▶ Aim of the task
Below are the entries; give again exactly the lines from the one mentioning "### Installation" through the one mentioning "3. Open two", inclusive.

:::

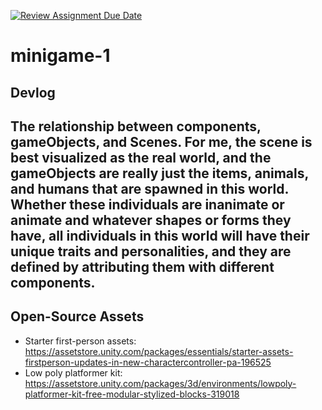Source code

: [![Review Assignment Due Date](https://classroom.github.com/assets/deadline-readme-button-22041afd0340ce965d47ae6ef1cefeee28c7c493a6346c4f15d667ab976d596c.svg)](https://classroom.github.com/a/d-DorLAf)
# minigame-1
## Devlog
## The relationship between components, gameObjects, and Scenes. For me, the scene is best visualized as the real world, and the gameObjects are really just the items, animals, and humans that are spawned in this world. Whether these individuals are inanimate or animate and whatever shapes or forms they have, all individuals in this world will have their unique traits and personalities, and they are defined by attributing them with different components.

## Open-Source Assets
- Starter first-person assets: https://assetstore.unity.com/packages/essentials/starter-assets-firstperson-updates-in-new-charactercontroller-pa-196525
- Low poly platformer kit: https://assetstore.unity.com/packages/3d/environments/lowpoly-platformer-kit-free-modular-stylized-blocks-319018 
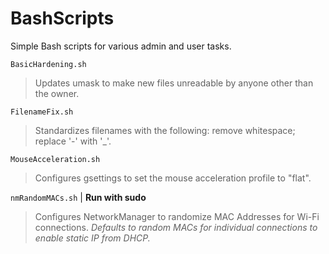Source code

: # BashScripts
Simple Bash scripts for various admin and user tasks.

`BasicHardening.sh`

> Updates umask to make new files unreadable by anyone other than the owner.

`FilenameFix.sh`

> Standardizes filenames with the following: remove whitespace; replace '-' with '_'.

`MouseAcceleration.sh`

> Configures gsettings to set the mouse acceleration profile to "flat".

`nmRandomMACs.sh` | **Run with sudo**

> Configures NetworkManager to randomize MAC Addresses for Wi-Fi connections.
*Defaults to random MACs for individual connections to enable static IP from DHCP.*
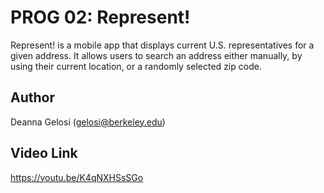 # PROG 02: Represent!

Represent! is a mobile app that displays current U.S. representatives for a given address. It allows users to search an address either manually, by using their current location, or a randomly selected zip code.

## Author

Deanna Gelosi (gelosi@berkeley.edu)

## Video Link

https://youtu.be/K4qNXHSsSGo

:::

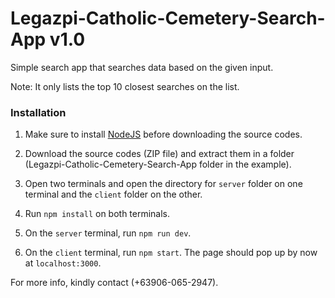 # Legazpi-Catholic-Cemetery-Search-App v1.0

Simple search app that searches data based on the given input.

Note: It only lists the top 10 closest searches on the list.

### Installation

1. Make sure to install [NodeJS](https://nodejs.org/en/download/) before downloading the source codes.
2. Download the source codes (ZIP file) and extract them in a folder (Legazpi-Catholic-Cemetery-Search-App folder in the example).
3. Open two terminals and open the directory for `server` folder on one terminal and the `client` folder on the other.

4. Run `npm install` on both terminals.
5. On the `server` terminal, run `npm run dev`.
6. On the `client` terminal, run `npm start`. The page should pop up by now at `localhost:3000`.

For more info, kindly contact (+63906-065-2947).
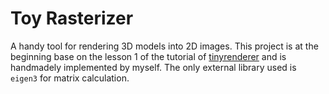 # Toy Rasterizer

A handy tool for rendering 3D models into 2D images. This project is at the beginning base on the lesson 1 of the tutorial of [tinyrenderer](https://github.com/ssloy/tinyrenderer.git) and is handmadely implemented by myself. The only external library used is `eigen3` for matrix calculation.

:::

▶ Response to the task
### Installation

1. Make sure to install [NodeJS](https://nodejs.org/en/download/) before downloading the source codes.
2. Download the source codes (ZIP file) and extract them in a folder (Legazpi-Catholic-Cemetery-Search-App folder in the example).
3. Open two terminals and open the directory for `server` folder on one terminal and the `client` folder on the other.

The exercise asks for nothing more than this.